Esse encontro de “eus” é pacifico. Não é arrogante, o mantra é quase, mas também não é. E quando a vida segue seus rumos, tranquila e revigorada vem aquele momento. O momento em que a realidade que criei - sou e posso - aquilo que vivo e pratico de domingo a domingo, toda minha força firmemente ancorada na tranquilidade da mansidão, chega o momento de parar em frente a um espelho, não de vidro, mas de quatro paredes. Essas pintadas com um tom verde claro, com uma médica ou médico, normalmente médica, sentada atrás de uma escrivaninha a me fazer perguntas. E a realidade como ela é aparece.

Eu permito naquele único momento que ela apareça e apenas por interesse próprio.
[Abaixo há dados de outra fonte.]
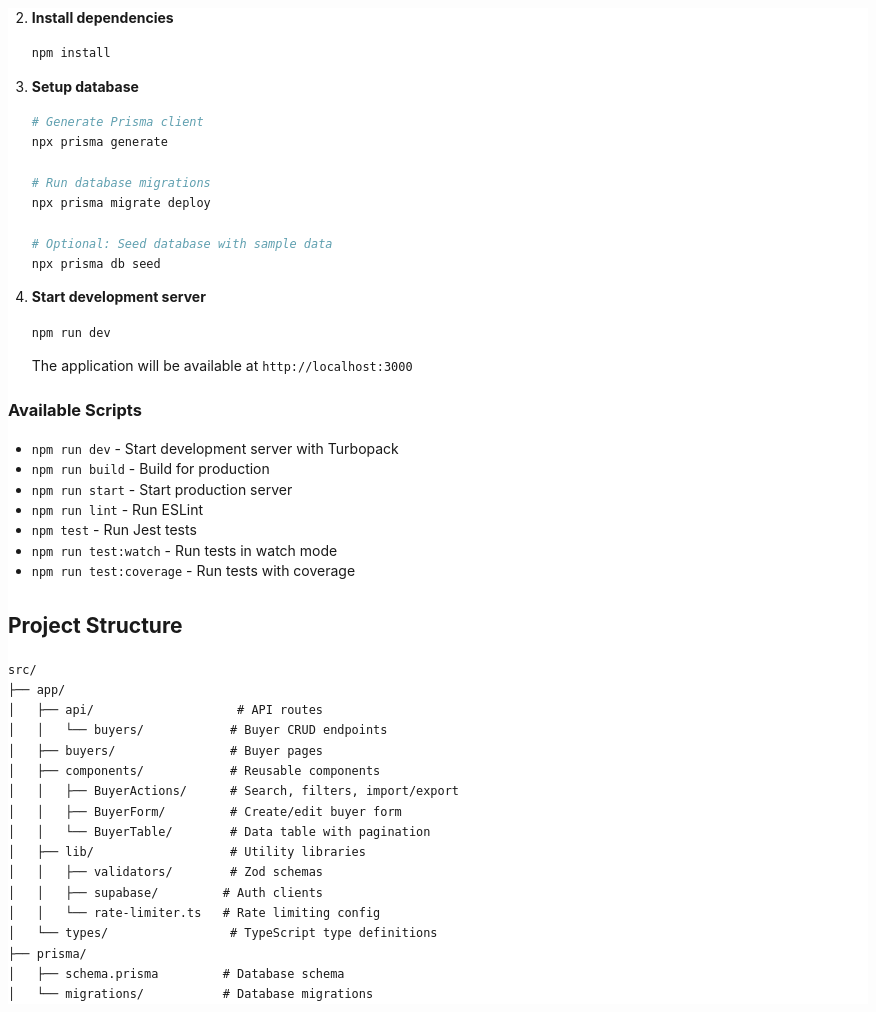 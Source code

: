 2. **Install dependencies**
   ```bash
   npm install
   ```

3. **Setup database**
   ```bash
   # Generate Prisma client
   npx prisma generate
   
   # Run database migrations
   npx prisma migrate deploy
   
   # Optional: Seed database with sample data
   npx prisma db seed
   ```

4. **Start development server**
   ```bash
   npm run dev
   ```

   The application will be available at `http://localhost:3000`

### Available Scripts

- `npm run dev` - Start development server with Turbopack
- `npm run build` - Build for production
- `npm run start` - Start production server
- `npm run lint` - Run ESLint
- `npm test` - Run Jest tests
- `npm run test:watch` - Run tests in watch mode
- `npm run test:coverage` - Run tests with coverage

## Project Structure

```
src/
├── app/
│   ├── api/                    # API routes
│   │   └── buyers/            # Buyer CRUD endpoints
│   ├── buyers/                # Buyer pages
│   ├── components/            # Reusable components
│   │   ├── BuyerActions/      # Search, filters, import/export
│   │   ├── BuyerForm/         # Create/edit buyer form
│   │   └── BuyerTable/        # Data table with pagination
│   ├── lib/                   # Utility libraries
│   │   ├── validators/        # Zod schemas
│   │   ├── supabase/         # Auth clients
│   │   └── rate-limiter.ts   # Rate limiting config
│   └── types/                 # TypeScript type definitions
├── prisma/
│   ├── schema.prisma         # Database schema
│   └── migrations/           # Database migrations
```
São pedidos exames que nada de ruim acusam, porém um dia acusarão. Perguntas que recebem não, mas um dia receberão um sim. O reflexo da realidade dura algumas horas e na primeira oportunidade, recrio meu mundo. Nada daquilo existe! O que existe é um alarme de manhã e um a noite que me manda tomar a quantidade certa de medicamento. Fora isso, tudo é o que minha vontade lutar para realizar.
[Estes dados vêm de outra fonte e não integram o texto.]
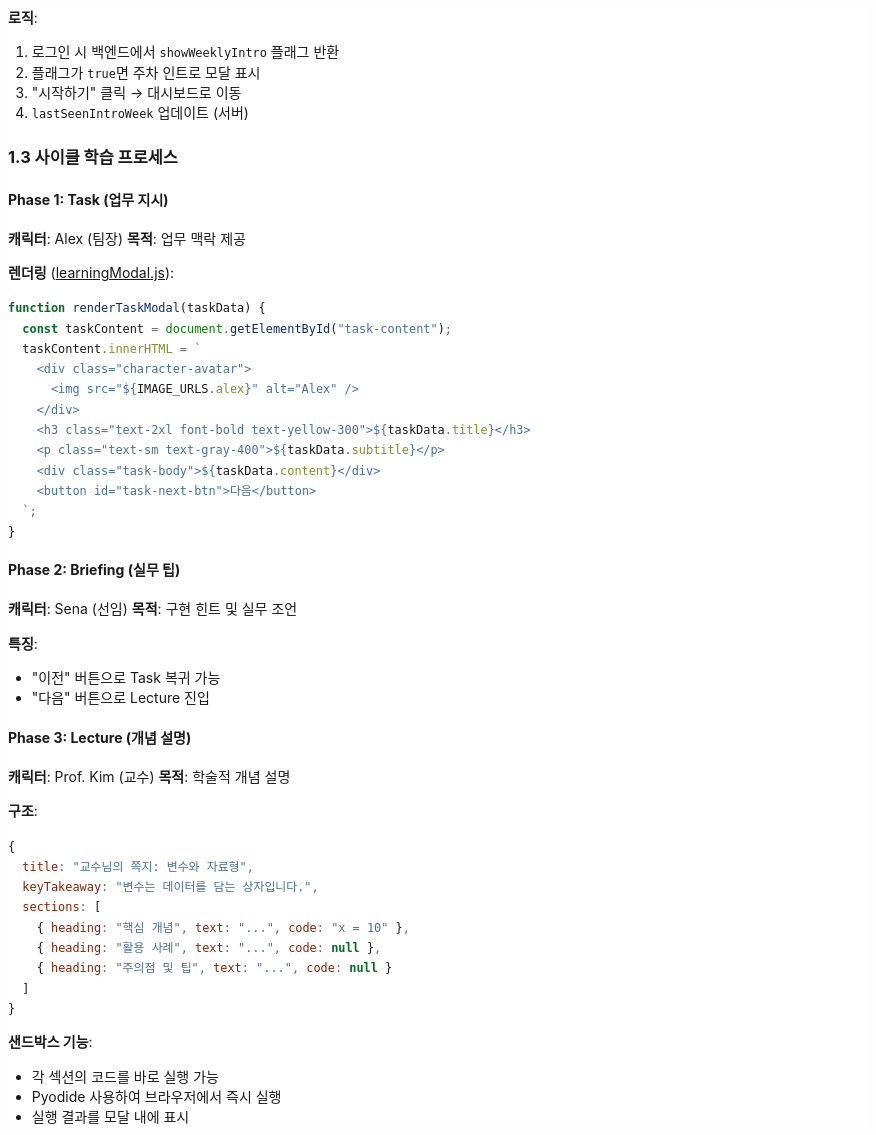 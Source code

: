**로직**:
1. 로그인 시 백엔드에서 `showWeeklyIntro` 플래그 반환
2. 플래그가 `true`면 주차 인트로 모달 표시
3. "시작하기" 클릭 → 대시보드로 이동
4. `lastSeenIntroWeek` 업데이트 (서버)

### 1.3 사이클 학습 프로세스

#### Phase 1: Task (업무 지시)
**캐릭터**: Alex (팀장)
**목적**: 업무 맥락 제공

**렌더링** ([learningModal.js](../../static/learningModal.js)):
```javascript
function renderTaskModal(taskData) {
  const taskContent = document.getElementById("task-content");
  taskContent.innerHTML = `
    <div class="character-avatar">
      <img src="${IMAGE_URLS.alex}" alt="Alex" />
    </div>
    <h3 class="text-2xl font-bold text-yellow-300">${taskData.title}</h3>
    <p class="text-sm text-gray-400">${taskData.subtitle}</p>
    <div class="task-body">${taskData.content}</div>
    <button id="task-next-btn">다음</button>
  `;
}
```

#### Phase 2: Briefing (실무 팁)
**캐릭터**: Sena (선임)
**목적**: 구현 힌트 및 실무 조언

**특징**:
- "이전" 버튼으로 Task 복귀 가능
- "다음" 버튼으로 Lecture 진입

#### Phase 3: Lecture (개념 설명)
**캐릭터**: Prof. Kim (교수)
**목적**: 학술적 개념 설명

**구조**:
```javascript
{
  title: "교수님의 쪽지: 변수와 자료형",
  keyTakeaway: "변수는 데이터를 담는 상자입니다.",
  sections: [
    { heading: "핵심 개념", text: "...", code: "x = 10" },
    { heading: "활용 사례", text: "...", code: null },
    { heading: "주의점 및 팁", text: "...", code: null }
  ]
}
```

**샌드박스 기능**:
- 각 섹션의 코드를 바로 실행 가능
- Pyodide 사용하여 브라우저에서 즉시 실행
- 실행 결과를 모달 내에 표시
Pois a razão nos separa dos animais e se ela percebe que algo deve ser feito e se for feito trará um resultado melhor, esse algo deve ser feito, pois é de seu próprio interesse ir de encontro ao melhor, mesmo que isso signifique por amor a razão ignorar a carniça sob os nossos pés, fingindo ser esse caminho um lindo bosque florido, com um cheiro desagradável. Não olhe para o chão que o cheiro acostuma.

Escrevo isso com pesares apenas porque amanhã terei que ir ao espelho e me deixei levar por pensamentos sobre a realidade. Nós vacilamos e isso é natural. Foi ótimo ver como tudo melhorou. Não desista se caminha com fardo semelhante. Amanhã perderei uma manhã de trabalho, afinal há apenas um pequeno transtorno no caminho, um pequeno transtorno no campo florido.